_Work order:_
Among the entries that follow, find every line with the word "RequestCollectionLoop" and list it.

(Records from a data collection)
================================
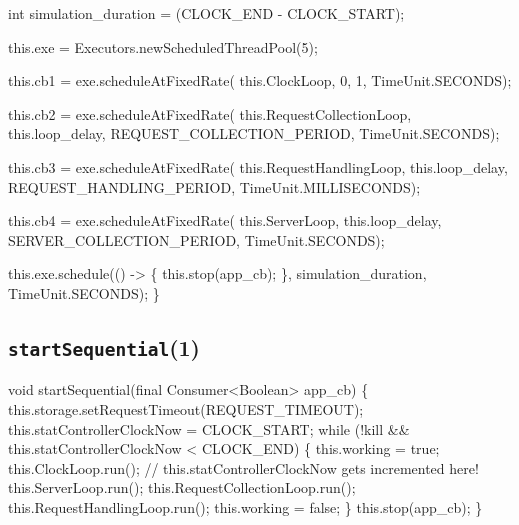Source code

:   int simulation_duration = (CLOCK_END - CLOCK_START);

  this.exe = Executors.newScheduledThreadPool(5);

  this.cb1 = exe.scheduleAtFixedRate(
    this.ClockLoop, 0, 1, TimeUnit.SECONDS);

  this.cb2 = exe.scheduleAtFixedRate(
    this.RequestCollectionLoop, this.loop_delay, REQUEST_COLLECTION_PERIOD, TimeUnit.SECONDS);

  this.cb3 = exe.scheduleAtFixedRate(
    this.RequestHandlingLoop, this.loop_delay, REQUEST_HANDLING_PERIOD, TimeUnit.MILLISECONDS);

  this.cb4 = exe.scheduleAtFixedRate(
    this.ServerLoop, this.loop_delay, SERVER_COLLECTION_PERIOD, TimeUnit.SECONDS);

  this.exe.schedule(() -> \{
    this.stop(app_cb);
  \}, simulation_duration, TimeUnit.SECONDS);
\}
\eatline
{}\nwendcode{}\nwdocspar
\subsection{\texttt{startSequential}(1)}
\nwenddocs{}\endmoddef{}
void startSequential(final Consumer<Boolean> app_cb) \{
  this.storage.setRequestTimeout(REQUEST_TIMEOUT);
  this.statControllerClockNow = CLOCK_START;
  while (!kill && this.statControllerClockNow < CLOCK_END) \{
    this.working = true;
    this.ClockLoop.run();  // this.statControllerClockNow gets incremented here!
    this.ServerLoop.run();
    this.RequestCollectionLoop.run();
    this.RequestHandlingLoop.run();
    this.working = false;
  \}
  this.stop(app_cb);
\}
\eatline
{}\nwendcode{}\nwdocspar
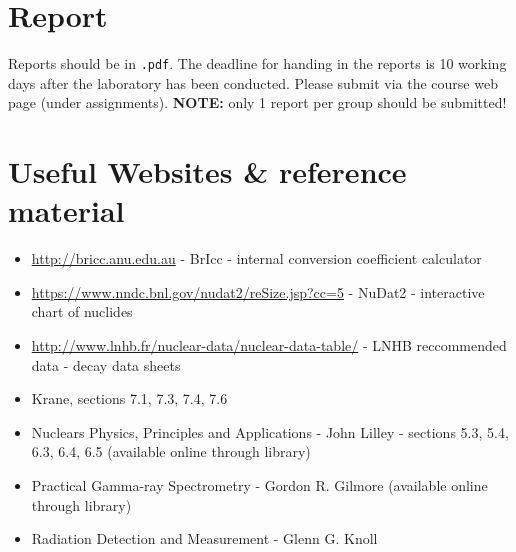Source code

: \documentclass[12pt]{article}
\begin{document}
\section*{Report}
Reports should be in \texttt{.pdf}. The deadline for handing in the reports is 10 working days after the laboratory has been conducted.
Please submit via the course web page (under assignments).
{\bf NOTE:} only 1 report per group should be submitted!

\pagebreak
\section*{Useful Websites \& reference material}
\begin{itemize}
    \item \href{http://bricc.anu.edu.au}{http://bricc.anu.edu.au} - BrIcc - internal conversion coefficient calculator
    \item \href{https://www.nndc.bnl.gov/nudat2/reSize.jsp?cc=5}{https://www.nndc.bnl.gov/nudat2/reSize.jsp?cc=5} - NuDat2 - interactive chart of nuclides
    \item \href{http://www.lnhb.fr/nuclear-data/nuclear-data-table}{http://www.lnhb.fr/nuclear-data/nuclear-data-table/} - LNHB reccommended data - decay data sheets
    \item Krane, sections 7.1, 7.3, 7.4, 7.6
    \item Nuclears Physics, Principles and Applications - John Lilley - sections 5.3, 5.4, 6.3, 6.4, 6.5 (available online through library)
    \item Practical Gamma-ray Spectrometry - Gordon R. Gilmore (available online through library)
    \item Radiation Detection and Measurement - Glenn G. Knoll
\end{itemize}
\end{document}
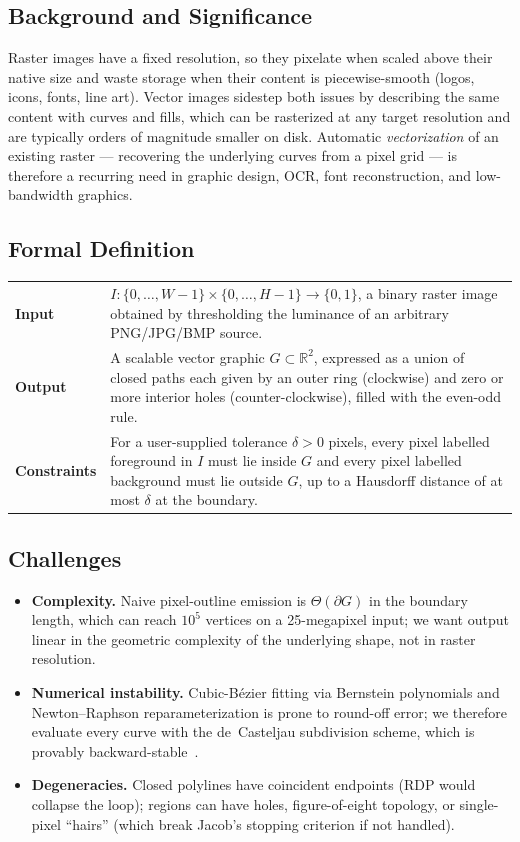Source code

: \documentclass[twocolumn,a4paper,10pt]{article}
\begin{document}
\subsection{Background and Significance}
Raster images have a fixed resolution, so they pixelate when scaled
above their native size and waste storage when their content is
piecewise-smooth (logos, icons, fonts, line art).  Vector images
sidestep both issues by describing the same content with curves and
fills, which can be rasterized at any target resolution and are
typically orders of magnitude smaller on disk.  Automatic
\emph{vectorization} of an existing raster --- recovering the
underlying curves from a pixel grid --- is therefore a recurring need
in graphic design, OCR, font reconstruction, and low-bandwidth
graphics.

\subsection{Formal Definition}
\noindent\begin{tabular}{@{}p{}p{}@{}}
\toprule
\textbf{Input}      &
   $I : \{0,\dots,W{-}1\}\times\{0,\dots,H{-}1\} \to \{0,1\}$, a binary
   raster image obtained by thresholding the luminance of an arbitrary
   PNG/JPG/BMP source. \\
\textbf{Output}     &
   A scalable vector graphic $G \subset \mathbb{R}^2$, expressed as a
   union of closed paths each given by an outer ring (clockwise) and
   zero or more interior holes (counter-clockwise), filled with the
   even-odd rule. \\
\textbf{Constraints} &
   For a user-supplied tolerance $\delta>0$ pixels, every pixel
   labelled foreground in $I$ must lie inside $G$ and every pixel
   labelled background must lie outside $G$, up to a Hausdorff
   distance of at most $\delta$ at the boundary. \\ \bottomrule
\end{tabular}

\subsection{Challenges}
\begin{itemize}
\item \textbf{Complexity.}  Naive pixel-outline emission is
      $\Theta(\partial G)$ in the boundary length, which can reach
      $10^5$ vertices on a 25-megapixel input; we want output linear
      in the geometric complexity of the underlying shape, not in
      raster resolution.
\item \textbf{Numerical instability.}  Cubic-B\'ezier fitting via
      Bernstein polynomials and Newton--Raphson reparameterization is
      prone to round-off error; we therefore evaluate every curve
      with the de~Casteljau subdivision scheme, which is provably
      backward-stable~\cite{farouki2012}.
\item \textbf{Degeneracies.}  Closed polylines have coincident
      endpoints (RDP would collapse the loop); regions can have
      holes, figure-of-eight topology, or single-pixel ``hairs''
      (which break Jacob's stopping criterion if not handled).
\end{itemize}
\end{document}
================================
_Answer space:_
    this.RequestCollectionLoop, this.loop_delay, REQUEST_COLLECTION_PERIOD, TimeUnit.SECONDS);
    this.RequestCollectionLoop.run();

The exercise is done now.